<<<<

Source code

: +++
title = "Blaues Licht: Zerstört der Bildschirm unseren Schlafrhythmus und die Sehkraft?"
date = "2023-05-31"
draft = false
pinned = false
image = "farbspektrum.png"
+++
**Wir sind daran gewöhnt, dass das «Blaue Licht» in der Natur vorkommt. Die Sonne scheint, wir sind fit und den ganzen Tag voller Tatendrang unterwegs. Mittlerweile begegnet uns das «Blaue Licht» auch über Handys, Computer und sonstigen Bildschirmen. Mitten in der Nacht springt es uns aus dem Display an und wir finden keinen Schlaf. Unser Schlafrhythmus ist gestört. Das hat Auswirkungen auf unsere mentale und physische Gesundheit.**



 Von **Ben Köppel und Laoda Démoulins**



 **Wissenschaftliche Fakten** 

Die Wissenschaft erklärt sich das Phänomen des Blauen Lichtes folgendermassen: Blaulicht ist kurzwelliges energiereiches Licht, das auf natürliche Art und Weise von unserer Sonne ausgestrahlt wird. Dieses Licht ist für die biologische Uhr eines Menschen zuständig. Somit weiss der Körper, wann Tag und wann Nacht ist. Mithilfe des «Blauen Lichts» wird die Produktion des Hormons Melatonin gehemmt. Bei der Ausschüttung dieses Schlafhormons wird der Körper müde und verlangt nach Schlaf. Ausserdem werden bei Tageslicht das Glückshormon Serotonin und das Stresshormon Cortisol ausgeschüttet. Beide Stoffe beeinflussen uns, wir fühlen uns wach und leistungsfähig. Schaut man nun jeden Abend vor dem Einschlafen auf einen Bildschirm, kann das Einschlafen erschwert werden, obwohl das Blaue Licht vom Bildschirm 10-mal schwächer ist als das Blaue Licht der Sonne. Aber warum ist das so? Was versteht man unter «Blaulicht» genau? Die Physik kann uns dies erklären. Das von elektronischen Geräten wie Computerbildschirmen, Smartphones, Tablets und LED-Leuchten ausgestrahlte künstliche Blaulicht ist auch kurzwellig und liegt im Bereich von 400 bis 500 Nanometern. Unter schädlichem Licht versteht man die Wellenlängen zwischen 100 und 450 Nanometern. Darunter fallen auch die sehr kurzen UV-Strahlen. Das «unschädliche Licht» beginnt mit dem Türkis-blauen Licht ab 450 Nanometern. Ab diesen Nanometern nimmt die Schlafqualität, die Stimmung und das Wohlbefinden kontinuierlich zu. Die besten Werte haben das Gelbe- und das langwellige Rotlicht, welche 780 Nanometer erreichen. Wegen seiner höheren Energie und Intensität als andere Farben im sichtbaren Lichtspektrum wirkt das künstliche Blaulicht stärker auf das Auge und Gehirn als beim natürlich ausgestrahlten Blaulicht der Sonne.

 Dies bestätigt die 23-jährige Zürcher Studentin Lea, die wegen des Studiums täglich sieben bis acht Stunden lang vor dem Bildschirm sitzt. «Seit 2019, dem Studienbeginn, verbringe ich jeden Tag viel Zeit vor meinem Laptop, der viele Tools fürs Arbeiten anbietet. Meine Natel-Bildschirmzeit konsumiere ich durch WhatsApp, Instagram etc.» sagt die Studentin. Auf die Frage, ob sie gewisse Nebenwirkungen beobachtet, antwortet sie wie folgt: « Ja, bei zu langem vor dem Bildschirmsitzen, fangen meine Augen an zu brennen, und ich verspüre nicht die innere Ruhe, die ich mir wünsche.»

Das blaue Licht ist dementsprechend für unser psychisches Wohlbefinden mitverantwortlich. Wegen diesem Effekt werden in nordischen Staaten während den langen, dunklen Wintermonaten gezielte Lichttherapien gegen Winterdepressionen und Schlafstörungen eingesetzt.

>>>>

- [PROBLEM DESCRIPTION]:
Output the listing above without altering a single character.

- [RESULT FOR THIS EXERCISE]:
Source code

: +++
title = "Blaues Licht: Zerstört der Bildschirm unseren Schlafrhythmus und die Sehkraft?"
date = "2023-05-31"
draft = false
pinned = false
image = "farbspektrum.png"
+++
**Wir sind daran gewöhnt, dass das «Blaue Licht» in der Natur vorkommt. Die Sonne scheint, wir sind fit und den ganzen Tag voller Tatendrang unterwegs. Mittlerweile begegnet uns das «Blaue Licht» auch über Handys, Computer und sonstigen Bildschirmen. Mitten in der Nacht springt es uns aus dem Display an und wir finden keinen Schlaf. Unser Schlafrhythmus ist gestört. Das hat Auswirkungen auf unsere mentale und physische Gesundheit.**



 Von **Ben Köppel und Laoda Démoulins**



 **Wissenschaftliche Fakten** 

Die Wissenschaft erklärt sich das Phänomen des Blauen Lichtes folgendermassen: Blaulicht ist kurzwelliges energiereiches Licht, das auf natürliche Art und Weise von unserer Sonne ausgestrahlt wird. Dieses Licht ist für die biologische Uhr eines Menschen zuständig. Somit weiss der Körper, wann Tag und wann Nacht ist. Mithilfe des «Blauen Lichts» wird die Produktion des Hormons Melatonin gehemmt. Bei der Ausschüttung dieses Schlafhormons wird der Körper müde und verlangt nach Schlaf. Ausserdem werden bei Tageslicht das Glückshormon Serotonin und das Stresshormon Cortisol ausgeschüttet. Beide Stoffe beeinflussen uns, wir fühlen uns wach und leistungsfähig. Schaut man nun jeden Abend vor dem Einschlafen auf einen Bildschirm, kann das Einschlafen erschwert werden, obwohl das Blaue Licht vom Bildschirm 10-mal schwächer ist als das Blaue Licht der Sonne. Aber warum ist das so? Was versteht man unter «Blaulicht» genau? Die Physik kann uns dies erklären. Das von elektronischen Geräten wie Computerbildschirmen, Smartphones, Tablets und LED-Leuchten ausgestrahlte künstliche Blaulicht ist auch kurzwellig und liegt im Bereich von 400 bis 500 Nanometern. Unter schädlichem Licht versteht man die Wellenlängen zwischen 100 und 450 Nanometern. Darunter fallen auch die sehr kurzen UV-Strahlen. Das «unschädliche Licht» beginnt mit dem Türkis-blauen Licht ab 450 Nanometern. Ab diesen Nanometern nimmt die Schlafqualität, die Stimmung und das Wohlbefinden kontinuierlich zu. Die besten Werte haben das Gelbe- und das langwellige Rotlicht, welche 780 Nanometer erreichen. Wegen seiner höheren Energie und Intensität als andere Farben im sichtbaren Lichtspektrum wirkt das künstliche Blaulicht stärker auf das Auge und Gehirn als beim natürlich ausgestrahlten Blaulicht der Sonne.

 Dies bestätigt die 23-jährige Zürcher Studentin Lea, die wegen des Studiums täglich sieben bis acht Stunden lang vor dem Bildschirm sitzt. «Seit 2019, dem Studienbeginn, verbringe ich jeden Tag viel Zeit vor meinem Laptop, der viele Tools fürs Arbeiten anbietet. Meine Natel-Bildschirmzeit konsumiere ich durch WhatsApp, Instagram etc.» sagt die Studentin. Auf die Frage, ob sie gewisse Nebenwirkungen beobachtet, antwortet sie wie folgt: « Ja, bei zu langem vor dem Bildschirmsitzen, fangen meine Augen an zu brennen, und ich verspüre nicht die innere Ruhe, die ich mir wünsche.»

Das blaue Licht ist dementsprechend für unser psychisches Wohlbefinden mitverantwortlich. Wegen diesem Effekt werden in nordischen Staaten während den langen, dunklen Wintermonaten gezielte Lichttherapien gegen Winterdepressionen und Schlafstörungen eingesetzt.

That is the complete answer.